【ラグビー】リオ五輪を目指す女子セブンズ代表に「試練の時」 (2ページ目)
だが第2戦のカナダには0-54で大敗した。各組2位によるプレート(5-8位決定戦)の初戦の南アフリカには5-26で敗れた。セットプレイ、接点で圧力を受けると、途端にスピードが鈍くなる。フォローのスピード、パスのスピード、判断のスピード......。
最後の7・8位決定戦では、ライバル中国と激突した。前半失ったトライは、敵陣でのラインアウトのミスとノックオンからつながれたものだった。前半を0-14で折り返す。
タックルはみな、よくいった。小柄な鈴木陽子も体を張った。終了直前、やっとでテンポのいい連続攻撃を仕掛ける。PKからの速攻。最後は鈴木陽子から鈴木彩香とつなぎ、右隅に意地のトライを返した。
結局、5-14で敗れた。参加12チーム中の8位。よくやったけれど、結果は重い。浅見HCは言う。
「チームが万全じゃなかったけれど、選手たちはよくやってくれました。ただ、自分たちが思ったラグビーができなかった。シンプルに前に出ることだけをやってきたんですけど、ちょっと逃げたかな。選手に迷いがあったのかもしれません」
たしかにチーム状態は悪かった。昨年のワールドカップ(W杯)予選と比べると、片嶋佑果や冨田真紀子、三樹加奈ら主力がケガで抜けている。だが、こういう時こそ、チームとしての「経験値」を上げるチャンスである。

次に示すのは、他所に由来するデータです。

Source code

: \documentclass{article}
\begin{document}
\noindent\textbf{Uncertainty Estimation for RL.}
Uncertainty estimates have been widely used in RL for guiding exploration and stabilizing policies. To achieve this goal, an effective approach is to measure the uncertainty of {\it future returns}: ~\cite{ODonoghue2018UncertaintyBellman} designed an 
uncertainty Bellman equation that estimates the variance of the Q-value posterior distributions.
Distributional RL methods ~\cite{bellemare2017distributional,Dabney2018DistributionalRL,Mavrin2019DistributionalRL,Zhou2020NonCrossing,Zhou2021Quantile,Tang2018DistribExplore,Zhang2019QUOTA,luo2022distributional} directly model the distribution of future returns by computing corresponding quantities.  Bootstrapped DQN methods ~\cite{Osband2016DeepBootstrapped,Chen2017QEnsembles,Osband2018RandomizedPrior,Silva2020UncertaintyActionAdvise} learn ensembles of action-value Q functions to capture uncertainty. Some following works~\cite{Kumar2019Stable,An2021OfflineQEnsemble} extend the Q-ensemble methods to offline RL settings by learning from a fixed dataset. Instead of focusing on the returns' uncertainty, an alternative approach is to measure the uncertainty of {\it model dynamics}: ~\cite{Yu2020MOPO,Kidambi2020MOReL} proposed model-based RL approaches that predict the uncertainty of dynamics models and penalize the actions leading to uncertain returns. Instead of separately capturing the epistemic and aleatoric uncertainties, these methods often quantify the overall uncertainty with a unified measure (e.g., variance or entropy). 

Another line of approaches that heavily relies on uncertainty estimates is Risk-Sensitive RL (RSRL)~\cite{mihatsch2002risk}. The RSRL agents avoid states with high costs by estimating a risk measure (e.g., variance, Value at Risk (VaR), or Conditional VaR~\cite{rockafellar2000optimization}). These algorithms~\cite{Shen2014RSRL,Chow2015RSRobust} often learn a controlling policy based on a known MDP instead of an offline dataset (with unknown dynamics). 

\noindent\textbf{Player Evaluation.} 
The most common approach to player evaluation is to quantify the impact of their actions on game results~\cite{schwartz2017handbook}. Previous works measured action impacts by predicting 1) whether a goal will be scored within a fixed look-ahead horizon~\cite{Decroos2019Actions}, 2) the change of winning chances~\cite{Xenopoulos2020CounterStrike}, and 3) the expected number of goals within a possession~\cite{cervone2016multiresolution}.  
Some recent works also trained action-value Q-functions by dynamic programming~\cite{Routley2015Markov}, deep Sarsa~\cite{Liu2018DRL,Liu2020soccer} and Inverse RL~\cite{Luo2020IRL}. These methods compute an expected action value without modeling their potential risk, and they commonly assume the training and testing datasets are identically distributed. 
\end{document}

試合では、個々の経験値のばらつきがモロに出た。とくにFW。スクラム、ラインアウトは崩された。さらに戦術の理解度に差があるので、フォローが遅れ、連係プレイが機能しなかった。ラックでボールを奪われ、ディフェンスもちぐはぐとなった。
鈴木彩香は言う。
「今回はベストメンバーじゃなかったこともあって、ゲームの中のナマモノという感覚で(臨機応変の)プレイができなかった。ちょっと個人プレイに走ってしまったのかな、と思います。でも、だからこそ、チームとしては経験値を積めたと思います」
日本がやってきたことは間違ってはいまい。チームとして、もがき苦しみながらも、着実に成長している。だが、中国や他のアジアのチームも同じように成長している。今回、中国もベストチームではなかった。ただパス技術の上達には驚かされた。